Stress is a global phenomenon and we are all often stressed out at work. However, is a stress-related workers’ compensation claim feasible? Is the evidence provided by a medical records review sufficient to substantiate your claim? Stress-associated claims are not typically workplace-related injury claims and the claimant may find it difficult to prove his/her case. Unlike physical injuries, stress-related injuries are psychological in nature and you need a higher standard of proof. Stress is a natural response that all people experience when faced with situations that create increased anxiety, and could lead to mental distress, emotional breakdowns and sometimes even physical symptoms. Workplace psychological injuries could include disorders such as depression, anxiety, burnout, post-traumatic disorder and adjustment disorder. If stress causes permanent impairment, it may be compensable under the workers’ comp laws of the state. However, not all states allow workers’ compensation to cover claims for emotional distress and the requirements vary from one state to another. The lack of coverage is mainly due to the fact that the cause of mental illnesses can be challenging to prove.

Understanding the relationship between workplace stress and certain mental illnesses, some states have taken positive action by adding stress-related injuries to what is covered under workers’ compensation.
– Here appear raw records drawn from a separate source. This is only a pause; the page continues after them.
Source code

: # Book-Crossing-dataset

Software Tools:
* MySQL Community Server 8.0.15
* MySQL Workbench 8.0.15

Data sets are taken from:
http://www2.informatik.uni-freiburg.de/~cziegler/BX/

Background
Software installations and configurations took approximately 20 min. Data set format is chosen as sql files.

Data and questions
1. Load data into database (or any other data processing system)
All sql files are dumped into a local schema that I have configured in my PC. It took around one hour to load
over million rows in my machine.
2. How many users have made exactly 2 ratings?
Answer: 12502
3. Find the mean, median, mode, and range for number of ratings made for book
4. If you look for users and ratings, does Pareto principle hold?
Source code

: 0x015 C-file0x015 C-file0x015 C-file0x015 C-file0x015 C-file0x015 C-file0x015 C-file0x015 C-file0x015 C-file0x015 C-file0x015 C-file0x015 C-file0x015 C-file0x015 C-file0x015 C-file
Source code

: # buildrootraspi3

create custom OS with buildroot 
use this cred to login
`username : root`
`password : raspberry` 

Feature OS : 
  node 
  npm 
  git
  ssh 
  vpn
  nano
  • In New Jersey, workers’ compensation claims are made pursuant to Title 34 of the New Jersey Statutes Annotated. Claimants must establish that they were employees, and that the injuries were caused while they were at work. This requirement holds true for every state in the U.S. Compensation is mostly in the form of temporary benefits (wages) and/or medical costs. If the injured person is looking for a permanent award, he/she must establish that the injury resulted in a “permanent” condition which has permanently impacted the use or function of a body part either partially or totally.
  • Workplace stress is not given that much importance in Texas workers’ compensation law, according to the Workers’ Compensation Institute. The state does not cover mental illness caused by chronic stress at the workplace. Any mental health and trauma claims must be clearly associated to a particular event, such as an accident. Besides, the claimant must be able to prove a clear association between an event and the specific mental health concern.
  • In California, workers’ compensation statutes provide the requirements for an employee to recover compensation for a stress-related claim. Pursuant to the California labor law, a mental injury can be compensated if there is a diagnosed mental disorder that caused the disability or the need for treatment. The injured worker has to prove that the actual events of the employment were primarily responsible (51%) for the injury. The worker’s previous medical history, personal/family issues, and financial/medical issues constitute the burden of proof. In addition to this, the employee must have been in the service of the employer for at least 6 months, which need not be continuous. Stress claims in the state must be supported with the treating physician’s testimony.
  • Florida allows stress-related claims only if some sort of physical trauma follows the stress. This injury must be available via a medical records review, and must be clearly and convincingly presented by a licensed psychiatrist. The evidence must meet criteria in the latest edition of the American Psychiatric Association’s diagnostic and statistical manual.

Stress-related workers’ compensation claims in any U.S. state must be accompanied by the necessary medical evidence. Medical record retrieval and review become indispensable, and the attorney will have to closely evaluate the case and determine if the claimant has a genuine workers’ compensation claim. A psychological injury is compensable only if it arises out of or in the course of employment. The job must have been a major contributing factor to the injury. Psychological injuries arising out of “reasonable action” such as a fairly conducted poor performance review an employer might take may not be compensable.